Escribe José Castillo
La serie, coproducida por los canales HBO de los Estados Unidos y Sky de Gran Bretaña, se transformó en un suceso mundial. Millones revivieron el desastre ocurrido en 1986 en la ex Unión Soviética y se horrorizaron con el papel decadente e irresponsable cumplido entonces por la burocracia estalinista. Pero a la pintura le falta un elemento: el rol criminal de la carrera armamentista y el uso de la energía nuclear por parte del capitalismo imperialista.

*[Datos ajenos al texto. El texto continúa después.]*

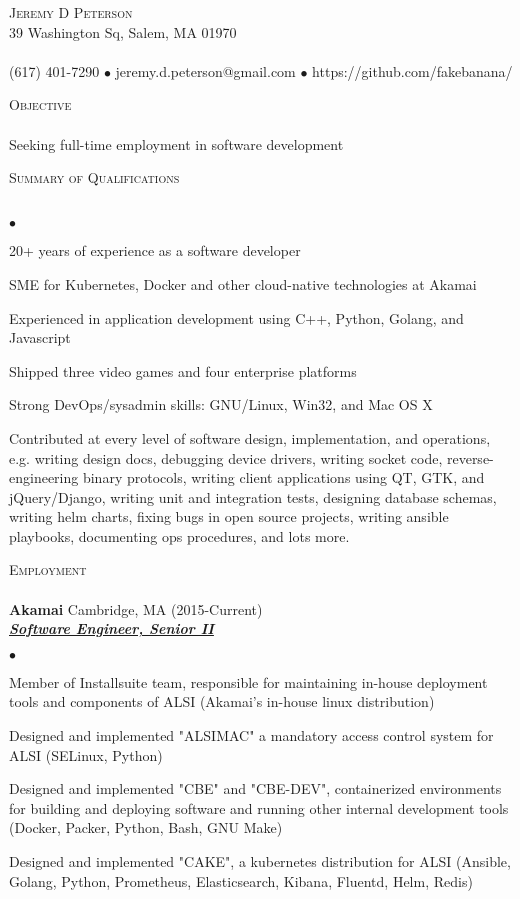 \documentclass{article}
\newcommand{\lineunder}{\vspace*{-8pt} \\ \hspace*{-18pt} \hrulefill \\}
\newcommand{\header}[1]{{\hspace*{-15pt}\vspace*{6pt} \textsc{#1}} \vspace*{-6pt} \lineunder}
\newcommand{\employer}[4]{{ \textbf{#1} #2 (#3)\\ \underline{\textbf{\emph{#4}}}\\  }}
\newcommand{\contact}[3]{
\vspace*{-8pt}
\begin{center}
{\LARGE \scshape {#1}}\\
#2 \lineunder 
#3
\end{center}
\vspace*{-8pt}
}
\newcommand{\objective}[1]{{ #1\vspace*{8pt} }}
\newenvironment{achievements}{\begin{list}{$\bullet$}{\topsep 0pt \itemsep -2pt}}{\vspace*{4pt}\end{list}}
\begin{document}
\small
\smallskip
\vspace*{-80pt}

\contact{Jeremy D Peterson}
{39 Washington Sq, Salem, MA 01970}
{(617) 401-7290 $\bullet$ jeremy.d.peterson@gmail.com  $\bullet$ https://github.com/fakebanana/ }

\header{Objective}
\objective {Seeking full-time employment in software development}

\header{Summary of Qualifications}
\begin{achievements}
\item 20+ years of experience as a software developer
\item SME for Kubernetes, Docker and other cloud-native technologies at Akamai
\item Experienced in application development using C++, Python, Golang, and Javascript
\item Shipped three video games and four enterprise platforms
\item Strong DevOps/sysadmin skills: GNU/Linux, Win32, and Mac OS X
\item Contributed at every level of software design, implementation, and operations, e.g. writing design docs, debugging device drivers, writing socket code, reverse-engineering binary protocols, writing client applications using QT, GTK, and jQuery/Django, writing unit and integration tests, designing database schemas, writing helm charts, fixing bugs in open source projects, writing ansible playbooks, documenting ops procedures, and lots more.
\end{achievements}

\header{Employment}

	\employer{Akamai} {Cambridge, MA} {2015-Current} {Software Engineer, Senior II}
	\begin{achievements}
	\item Member of Installsuite team, responsible for maintaining in-house deployment tools and components of ALSI (Akamai's in-house linux distribution)
	\item Designed and implemented "ALSIMAC" a mandatory access control system for ALSI (SELinux, Python)
	\item Designed and implemented "CBE" and "CBE-DEV", containerized environments for building and deploying software and running other internal development tools (Docker, Packer, Python, Bash, GNU Make)
	\item Designed and implemented "CAKE", a kubernetes distribution for ALSI (Ansible, Golang, Python, Prometheus, Elasticsearch, Kibana, Fluentd, Helm, Redis)
	\end{achievements}
\end{document}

Chernobyl, la miniserie en cinco capítulos escrita por Craig Mazin y dirigida por Johan Renck, es atrapante y artísticamente impecable. Se trata, sin duda, de una de las mejores producciones de los últimos años. La recreación del ambiente de los últimos años de la Unión Soviética, e incluso la precisión con que encara los detalles de lo sucedido, son impresionantes (los debates sobre si pasó exactamente así o no son los propios que quedaron abiertos después de la catástrofe, y en ningún caso se deben a inexactitudes o falta de investigación). La humanidad, dicha con todas las letras, que se desprende de las historias de vida de los distintos personajes es desbordante. Vale la pena verla y la recomendamos fervientemente. Pero no se nos escapa que, como producto de la industria cultural globalizada, el hecho de que sea coproducida por dos “tanques” como la yanqui HBO y la británica Sky, nos obliga a discutir cuál es la intencionalidad política detrás de la serie: intentan mostrar, detrás de un hecho histórico real, que “el socialismo no va más” y lleva a desastres de este tipo, contrastando subliminalmente con un mundo capitalista donde “estas cosas no pasan”.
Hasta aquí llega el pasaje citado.